* **Assignment**
The reply should contain only the lines from the start of the records through the line with "Flera afferenta lymfkärl", reproduced verbatim and without pictures.

Saved entries:
* * * * *
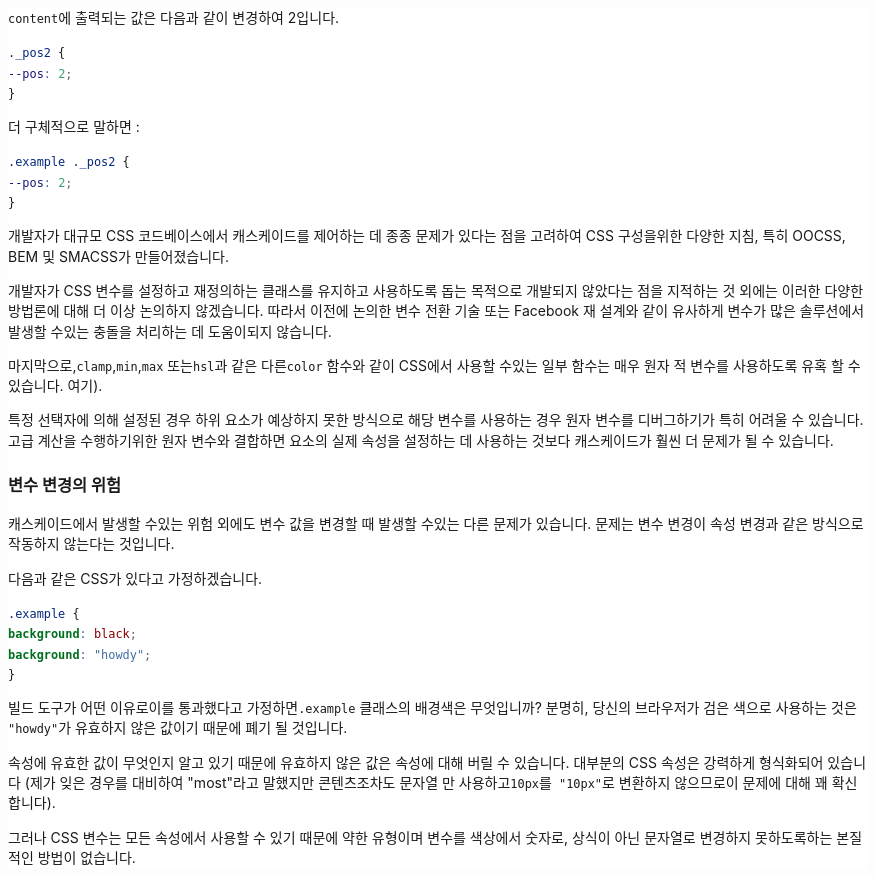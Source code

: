 `content`에 출력되는 값은 다음과 같이 변경하여 2입니다.
 

```css
._pos2 {
--pos: 2;
}
```

더 구체적으로 말하면 :
 

```css
.example ._pos2 {
--pos: 2;
}
```

개발자가 대규모 CSS 코드베이스에서 캐스케이드를 제어하는 데 종종 문제가 있다는 점을 고려하여 CSS 구성을위한 다양한 지침, 특히 OOCSS, BEM 및 SMACSS가 만들어졌습니다.
 

개발자가 CSS 변수를 설정하고 재정의하는 클래스를 유지하고 사용하도록 돕는 목적으로 개발되지 않았다는 점을 지적하는 것 외에는 이러한 다양한 방법론에 대해 더 이상 논의하지 않겠습니다.
 따라서 이전에 논의한 변수 전환 기술 또는 Facebook 재 설계와 같이 유사하게 변수가 많은 솔루션에서 발생할 수있는 충돌을 처리하는 데 도움이되지 않습니다.
 

마지막으로,`clamp`,`min`,`max` 또는`hsl`과 같은 다른`color` 함수와 같이 CSS에서 사용할 수있는 일부 함수는 매우 원자 적 변수를 사용하도록 유혹 할 수 있습니다.
 여기).
 

특정 선택자에 의해 설정된 경우 하위 요소가 예상하지 못한 방식으로 해당 변수를 사용하는 경우 원자 변수를 디버그하기가 특히 어려울 수 있습니다.
 고급 계산을 수행하기위한 원자 변수와 결합하면 요소의 실제 속성을 설정하는 데 사용하는 것보다 캐스케이드가 훨씬 더 문제가 될 수 있습니다.
 

### 변수 변경의 위험
 

캐스케이드에서 발생할 수있는 위험 외에도 변수 값을 변경할 때 발생할 수있는 다른 문제가 있습니다.
 문제는 변수 변경이 속성 변경과 같은 방식으로 작동하지 않는다는 것입니다.
 

다음과 같은 CSS가 있다고 가정하겠습니다.
 

```css
.example {
background: black;
background: "howdy";
}
```

빌드 도구가 어떤 이유로이를 통과했다고 가정하면`.example` 클래스의 배경색은 무엇입니까?
 분명히, 당신의 브라우저가 검은 색으로 사용하는 것은` "howdy"`가 유효하지 않은 값이기 때문에 폐기 될 것입니다.
 

속성에 유효한 값이 무엇인지 알고 있기 때문에 유효하지 않은 값은 속성에 대해 버릴 수 있습니다.
 대부분의 CSS 속성은 강력하게 형식화되어 있습니다 (제가 잊은 경우를 대비하여 "most"라고 말했지만 콘텐츠조차도 문자열 만 사용하고`10px`를` "10px"`로 변환하지 않으므로이 문제에 대해 꽤 확신합니다).
 

그러나 CSS 변수는 모든 속성에서 사용할 수 있기 때문에 약한 유형이며 변수를 색상에서 숫자로, 상식이 아닌 문자열로 변경하지 못하도록하는 본질적인 방법이 없습니다.
 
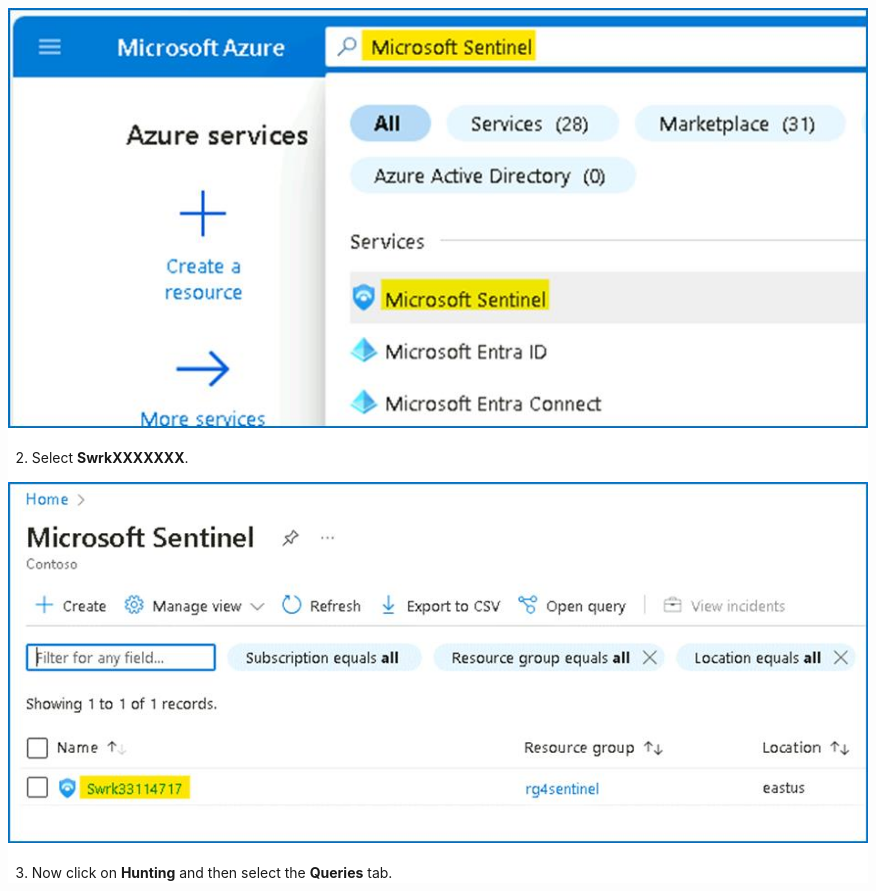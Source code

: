 ![](./media/image90.jpeg)

2.  Select **SwrkXXXXXXX**.

![](./media/image91.jpeg)

3.  Now click on **Hunting** and then select the **Queries** tab.
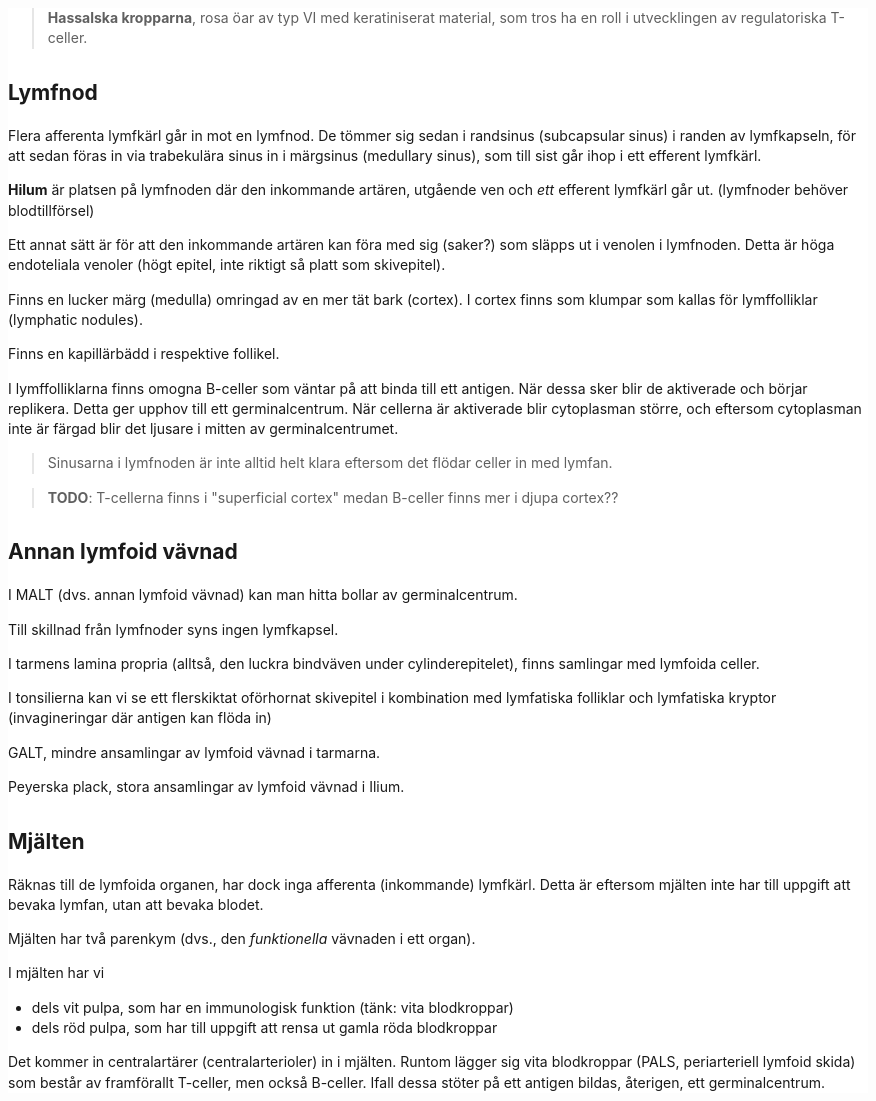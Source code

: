 > **Hassalska kropparna**, rosa öar av typ VI med keratiniserat material, som tros ha en roll i utvecklingen av regulatoriska T-celler.

## Lymfnod
Flera afferenta lymfkärl går in mot en lymfnod. De tömmer sig sedan i randsinus (subcapsular sinus) i randen av lymfkapseln, för att sedan föras in via trabekulära sinus in i märgsinus (medullary sinus), som till sist går ihop i ett efferent lymfkärl.

**Hilum** är platsen på lymfnoden där den inkommande artären, utgående ven och *ett* efferent lymfkärl går ut. (lymfnoder behöver blodtillförsel)

Ett annat sätt är för att den inkommande artären kan föra med sig (saker?) som släpps ut i venolen i lymfnoden. Detta är höga endoteliala venoler (högt epitel, inte riktigt så platt som skivepitel).

Finns en lucker märg (medulla) omringad av en mer tät bark (cortex). I cortex finns som klumpar som kallas för lymffolliklar (lymphatic nodules).

Finns en kapillärbädd i respektive follikel.

I lymffolliklarna finns omogna B-celler som väntar på att binda till ett antigen. När dessa sker blir de aktiverade och börjar replikera. Detta ger upphov till ett germinalcentrum. När cellerna är aktiverade blir cytoplasman större, och eftersom cytoplasman inte är färgad blir det ljusare i mitten av germinalcentrumet.

> Sinusarna i lymfnoden är inte alltid helt klara eftersom det flödar celler in med lymfan.

> **TODO**: T-cellerna finns i "superficial cortex" medan B-celler finns mer i djupa cortex??

## Annan lymfoid vävnad
I MALT (dvs. annan lymfoid vävnad) kan man hitta bollar av germinalcentrum.

Till skillnad från lymfnoder syns ingen lymfkapsel.

I tarmens lamina propria (alltså, den luckra bindväven under cylinderepitelet), finns samlingar med lymfoida celler.

I tonsilierna kan vi se ett flerskiktat oförhornat skivepitel i kombination med lymfatiska folliklar och lymfatiska kryptor (invagineringar där antigen kan flöda in)

GALT, mindre ansamlingar av lymfoid vävnad i tarmarna.

Peyerska plack, stora ansamlingar av lymfoid vävnad i Ilium.
## Mjälten
Räknas till de lymfoida organen, har dock inga afferenta (inkommande) lymfkärl. Detta är eftersom mjälten inte har till uppgift att bevaka lymfan, utan att bevaka blodet.

Mjälten har två parenkym (dvs., den *funktionella* vävnaden i ett organ).


I mjälten har vi
- dels vit pulpa, som har en immunologisk funktion (tänk: vita blodkroppar)
- dels röd pulpa, som har till uppgift att rensa ut gamla röda blodkroppar


Det kommer in centralartärer (centralarterioler) in i mjälten. Runtom lägger sig vita blodkroppar (PALS, periarteriell lymfoid skida) som består av framförallt T-celler, men också B-celler. Ifall dessa stöter på ett antigen bildas, återigen, ett germinalcentrum.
* * * * *
* **Answer**
Source code

: `content`에 출력되는 값은 다음과 같이 변경하여 2입니다.
 

```css
._pos2 {
--pos: 2;
}
```

더 구체적으로 말하면 :
 

```css
.example ._pos2 {
--pos: 2;
}
```

개발자가 대규모 CSS 코드베이스에서 캐스케이드를 제어하는 데 종종 문제가 있다는 점을 고려하여 CSS 구성을위한 다양한 지침, 특히 OOCSS, BEM 및 SMACSS가 만들어졌습니다.
 

개발자가 CSS 변수를 설정하고 재정의하는 클래스를 유지하고 사용하도록 돕는 목적으로 개발되지 않았다는 점을 지적하는 것 외에는 이러한 다양한 방법론에 대해 더 이상 논의하지 않겠습니다.
 따라서 이전에 논의한 변수 전환 기술 또는 Facebook 재 설계와 같이 유사하게 변수가 많은 솔루션에서 발생할 수있는 충돌을 처리하는 데 도움이되지 않습니다.
 

마지막으로,`clamp`,`min`,`max` 또는`hsl`과 같은 다른`color` 함수와 같이 CSS에서 사용할 수있는 일부 함수는 매우 원자 적 변수를 사용하도록 유혹 할 수 있습니다.
 여기).
 

특정 선택자에 의해 설정된 경우 하위 요소가 예상하지 못한 방식으로 해당 변수를 사용하는 경우 원자 변수를 디버그하기가 특히 어려울 수 있습니다.
 고급 계산을 수행하기위한 원자 변수와 결합하면 요소의 실제 속성을 설정하는 데 사용하는 것보다 캐스케이드가 훨씬 더 문제가 될 수 있습니다.
 

### 변수 변경의 위험
 

캐스케이드에서 발생할 수있는 위험 외에도 변수 값을 변경할 때 발생할 수있는 다른 문제가 있습니다.
 문제는 변수 변경이 속성 변경과 같은 방식으로 작동하지 않는다는 것입니다.
 

다음과 같은 CSS가 있다고 가정하겠습니다.
 

```css
.example {
background: black;
background: "howdy";
}
```

빌드 도구가 어떤 이유로이를 통과했다고 가정하면`.example` 클래스의 배경색은 무엇입니까?
 분명히, 당신의 브라우저가 검은 색으로 사용하는 것은` "howdy"`가 유효하지 않은 값이기 때문에 폐기 될 것입니다.
 

속성에 유효한 값이 무엇인지 알고 있기 때문에 유효하지 않은 값은 속성에 대해 버릴 수 있습니다.
 대부분의 CSS 속성은 강력하게 형식화되어 있습니다 (제가 잊은 경우를 대비하여 "most"라고 말했지만 콘텐츠조차도 문자열 만 사용하고`10px`를` "10px"`로 변환하지 않으므로이 문제에 대해 꽤 확신합니다).
 

그러나 CSS 변수는 모든 속성에서 사용할 수 있기 때문에 약한 유형이며 변수를 색상에서 숫자로, 상식이 아닌 문자열로 변경하지 못하도록하는 본질적인 방법이 없습니다.
 
Source code

: ![](./media/image90.jpeg)

2.  Select **SwrkXXXXXXX**.

![](./media/image91.jpeg)

3.  Now click on **Hunting** and then select the **Queries** tab.
Source code

: > **Hassalska kropparna**, rosa öar av typ VI med keratiniserat material, som tros ha en roll i utvecklingen av regulatoriska T-celler.

## Lymfnod
Flera afferenta lymfkärl går in mot en lymfnod. De tömmer sig sedan i randsinus (subcapsular sinus) i randen av lymfkapseln, för att sedan föras in via trabekulära sinus in i märgsinus (medullary sinus), som till sist går ihop i ett efferent lymfkärl.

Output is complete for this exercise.